Exploring the antiproliferative and proapoptotic activities of new pyridopyrimidine derivatives and their analogs

This study investigates a series of newly synthesized compounds, including pyridopyrimidine derivatives (9a-g), tricyclic pyridotriazolopyrimidine analogs (18a-d), and dihydropyrimidinones (22a-i), as apoptotic inducers and inhibitors of phosphatidylinositol-3-kinase α (PI3Kα), with potential anticancer activity. An initial in vitro screening of 60 cancer cell lines identified pyridopyrimidine derivatives 9a-g as promising broad-spectrum anticancer agents, with compound 9e demonstrating the strongest inhibitory activity, particularly against T-47D breast cancer cells.

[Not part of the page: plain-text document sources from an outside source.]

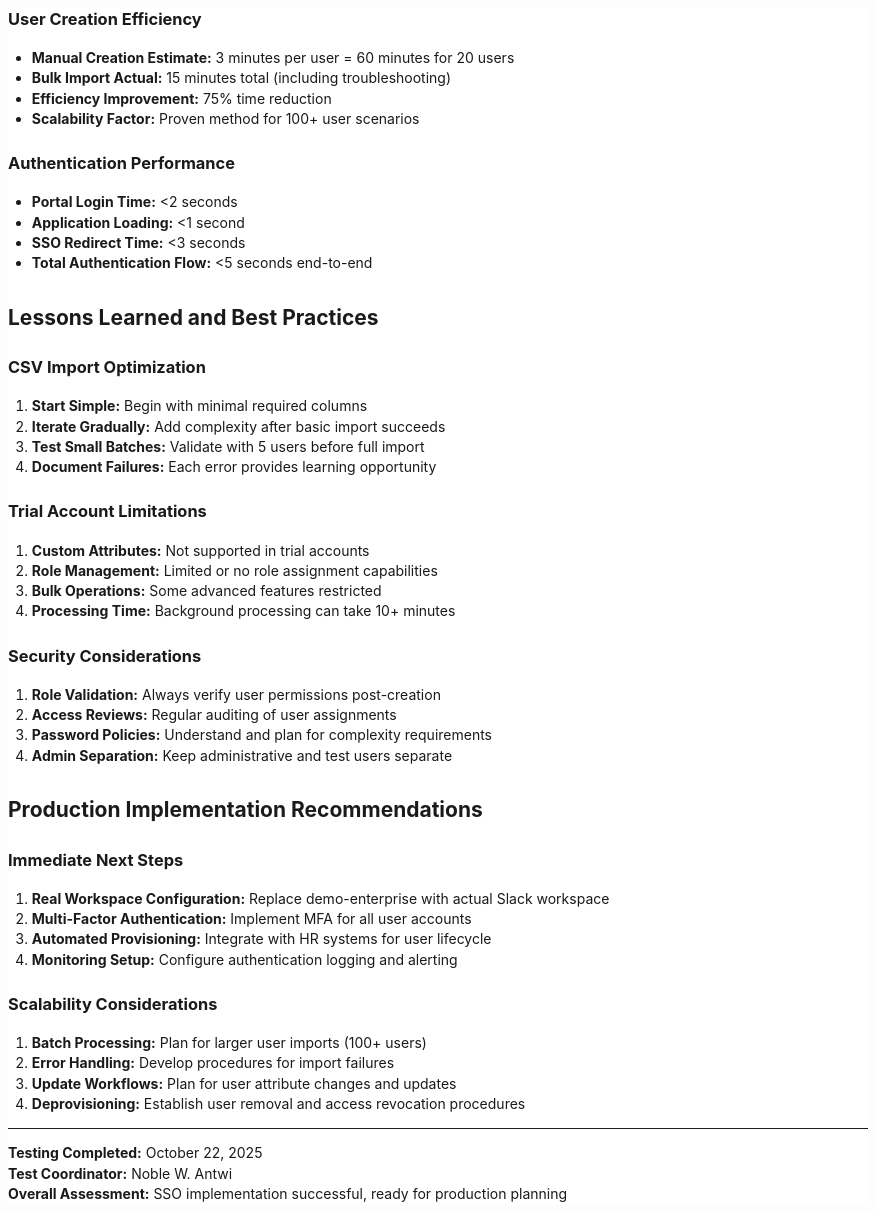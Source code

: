 ### User Creation Efficiency
- **Manual Creation Estimate:** 3 minutes per user = 60 minutes for 20 users
- **Bulk Import Actual:** 15 minutes total (including troubleshooting)
- **Efficiency Improvement:** 75% time reduction
- **Scalability Factor:** Proven method for 100+ user scenarios

### Authentication Performance
- **Portal Login Time:** <2 seconds
- **Application Loading:** <1 second
- **SSO Redirect Time:** <3 seconds
- **Total Authentication Flow:** <5 seconds end-to-end

## Lessons Learned and Best Practices

### CSV Import Optimization
1. **Start Simple:** Begin with minimal required columns
2. **Iterate Gradually:** Add complexity after basic import succeeds
3. **Test Small Batches:** Validate with 5 users before full import
4. **Document Failures:** Each error provides learning opportunity

### Trial Account Limitations
1. **Custom Attributes:** Not supported in trial accounts
2. **Role Management:** Limited or no role assignment capabilities
3. **Bulk Operations:** Some advanced features restricted
4. **Processing Time:** Background processing can take 10+ minutes

### Security Considerations
1. **Role Validation:** Always verify user permissions post-creation
2. **Access Reviews:** Regular auditing of user assignments
3. **Password Policies:** Understand and plan for complexity requirements
4. **Admin Separation:** Keep administrative and test users separate

## Production Implementation Recommendations

### Immediate Next Steps
1. **Real Workspace Configuration:** Replace demo-enterprise with actual Slack workspace
2. **Multi-Factor Authentication:** Implement MFA for all user accounts
3. **Automated Provisioning:** Integrate with HR systems for user lifecycle
4. **Monitoring Setup:** Configure authentication logging and alerting

### Scalability Considerations
1. **Batch Processing:** Plan for larger user imports (100+ users)
2. **Error Handling:** Develop procedures for import failures
3. **Update Workflows:** Plan for user attribute changes and updates
4. **Deprovisioning:** Establish user removal and access revocation procedures

---

**Testing Completed:** October 22, 2025  
**Test Coordinator:** Noble W. Antwi  
**Overall Assessment:** SSO implementation successful, ready for production planning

Notably, the antitumor potency of compound 9e surpassed that of Pictilisib, inducing G2-M phase cell cycle arrest and initiating apoptosis through the intrinsic apoptotic pathway. Molecular docking studies further indicated that compound 9e binds to PI3Kα in a similar fashion to the co-crystallized ligand. Moreover, compound 9e exhibited favorable drug-like properties, including compliance with Lipinski’s rule and Veber’s rule, good solubility, acceptable TPSA, and high gastrointestinal absorption reinforcing its potential as a highly effective anticancer agent.